THE PEOPLE, Respondent, v. RUBEN JOE MELGOZA, Appellant.

COUNSEL

Ruben Joe Melgoza, in pro. per., for Appellant.

Stanley Mosk, Attorney General, and S. Clark Moore, Deputy Attorney General, for Respondent.

OPINION

SHINN, P. J.

Ruben Joe Melgoza was accused by amended indictment of two offenses of the sale of heroin, with prior convictions of violation of the narcotic laws, and the alteration of post office money orders for which offenses he had served [183 Cal. App. 2d 601] prison terms. In a nonjury trial in which he was represented by counsel, Melgoza was convicted of both offenses and was sentenced to state prison. The prior convictions were proved and shown in the judgment. Defendant appeals from the judgment in propria persona.

Upon his application for appointment of counsel on the appeal the matter was referred to the Los Angeles Bar Association Committee on Criminal Appeals. A report was received from a member of the committee stating that the appeal appeared to be without merit and the court having examined the record denied the application for reasons hereinafter appearing. Defendant has filed an opening and a reply brief.

There was evidence of the following facts. February 4, 1959, defendant sold to Deputy Sheriff Renteria of Los Angeles County a gram of heroin for which he was paid $20. On the following day he sold Deputy Renteria nine capsules of heroin for which he was paid $20. The first transaction took place at the home of defendant where he was living with his mother and two sisters; the second sale took place at another location to which the deputy and defendant had driven from defendant's home. Deputy Sheriff Stoops with a partner was parked near defendant's home on February 5th and Stoops testified he saw Renteria contact defendant, saw them drive away together and saw Renteria emerging from an alley behind defendant's home some time later. On the stand defendant denied that he had contacted Renteria or sold him any heroin.
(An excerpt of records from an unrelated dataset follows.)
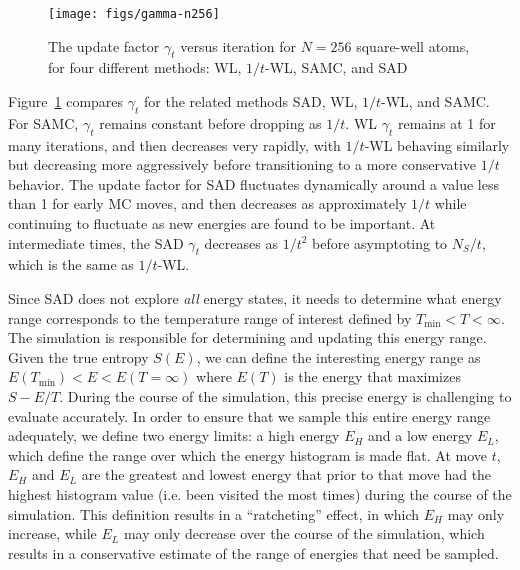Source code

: \documentclass[letterpaper,twocolumn,amsmath,amssymb,pre,aps,10pt]{revtex4-1}
\begin{document}
\begin{figure}
  \texttt{[image: figs/gamma-n256]}
  \caption{The update factor $\gamma_t$ versus iteration for $N=256$
    square-well atoms, for four different methods: WL, $1/t$-WL, SAMC,
    and SAD}
    \label{fig:gamma-vs-t}
\end{figure}
Figure~\ref{fig:gamma-vs-t} compares $\gamma_t$ for the related
methods SAD, WL, $1/t$-WL, and SAMC.  For SAMC, $\gamma_t$ remains
constant before dropping as $1/t$.  WL $\gamma_t$ remains at 1 for
many iterations, and then decreases very rapidly, with $1/t$-WL
behaving similarly but decreasing more aggressively before
transitioning to a more conservative $1/t$ behavior.  The update
factor for SAD fluctuates dynamically around a value less than 1 for
early MC moves, and then decreases as approximately $1/t$ while
continuing to fluctuate as new energies are found to be important.  At
intermediate times, the SAD $\gamma_t$ decreases as $1/t^2$ before
asymptoting to $N_S/t$, which is the same as $1/t$-WL.

Since SAD does not explore \emph{all} energy states, it needs to
determine what energy range corresponds to the temperature range of
interest defined by $T_{\min}<T<\infty$. The simulation is responsible
for determining and updating this energy range. Given the true entropy
$S(E)$, we can define the interesting energy range as
  $E(T_{\min}) <E< E(T=\infty)$
where $E(T)$ is the energy that maximizes $S-E/T$.  During the course of the
simulation, this precise energy is challenging to evaluate accurately.
In order to ensure that we sample this entire energy range adequately,
we define two energy limits:  a high energy $E_H$ and a low
energy $E_L$, which define the range over which the energy histogram
is made flat. At move $t$, $E_H$ and $E_L$ are the greatest and lowest
energy that prior to that move
had the highest histogram value (i.e. been visited the most times) during
the course of the simulation.
This definition results in a ``ratcheting'' effect, in which $E_H$
may only increase, while $E_L$ may only decrease over the course of the
simulation, which results in a conservative estimate of the range of
energies that need be sampled.
\end{document}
Two sisters of defendant testified that on the 4th and 5th of February they were at their mother's home where defendant also was living and that they did not see Renteria at the house on either of those days.

Renteria testified that he was introduced to defendant by one Philbert C. Rivera, an ex-convict. Rivera, called as a witness for defendant, testified that he had introduced Renteria to defendant. Upon cross-examination he admitted that in a conversation in the jail when confronted by defendant and his counsel he had denied having made the introduction but that he had made that statement only because he did not want to make any trouble.
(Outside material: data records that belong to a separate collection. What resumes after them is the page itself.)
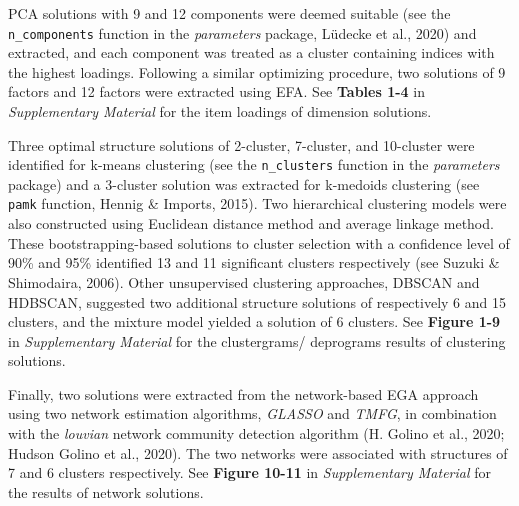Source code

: \documentclass[
  english,
  jou,floatsintext]{apa6}
\begin{document}
PCA solutions with 9 and 12 components were deemed suitable (see the \texttt{n\_components} function in the \emph{parameters} package, Lüdecke et al., 2020) and extracted, and each component was treated as a cluster containing indices with the highest loadings. Following a similar optimizing procedure, two solutions of 9 factors and 12 factors were extracted using EFA. See \textbf{Tables 1-4} in \emph{Supplementary Material} for the item loadings of dimension solutions.

Three optimal structure solutions of 2-cluster, 7-cluster, and 10-cluster were identified for k-means clustering (see the \texttt{n\_clusters} function in the \emph{parameters} package) and a 3-cluster solution was extracted for k-medoids clustering (see \texttt{pamk} function, Hennig \& Imports, 2015). Two hierarchical clustering models were also constructed using Euclidean distance method and average linkage method. These bootstrapping-based solutions to cluster selection with a confidence level of 90\% and 95\% identified 13 and 11 significant clusters respectively (see Suzuki \& Shimodaira, 2006). Other unsupervised clustering approaches, DBSCAN and HDBSCAN, suggested two additional structure solutions of respectively 6 and 15 clusters, and the mixture model yielded a solution of 6 clusters. See \textbf{Figure 1-9} in \emph{Supplementary Material} for the clustergrams/ deprograms results of clustering solutions.

Finally, two solutions were extracted from the network-based EGA approach using two network estimation algorithms, \emph{GLASSO} and \emph{TMFG}, in combination with the \emph{louvian} network community detection algorithm (H. Golino et al., 2020; Hudson Golino et al., 2020). The two networks were associated with structures of 7 and 6 clusters respectively. See \textbf{Figure 10-11} in \emph{Supplementary Material} for the results of network solutions.
\end{document}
The allegations of the prior convictions were added by amendment of the indictment. Defendant was arraigned on the amended indictment, pleaded not guilty to the charges and denied the prior convictions. It is contended that the amendment could only have been made before the entry of defendant's plea or prior to the sustaining of the demurrer [183 Cal. App. 2d 602] to the indictment (Pen. Code, ยง 1009). [1] But the amendment was made pursuant to an order granting the motion of the deputy district attorney to amend the indictment by alleging the former convictions, which procedure is authorized by section 969a of the Penal Code. [2] Another argument made by defendant is that the court should have rejected the testimony of Rivera because it was shown that he had suffered a felony conviction and because his testimony was in conflict with statements previously made to the defendant's counsel and it is also contended that the court should have believed the testimony of defendant and his witnesses. These arguments are unavailing.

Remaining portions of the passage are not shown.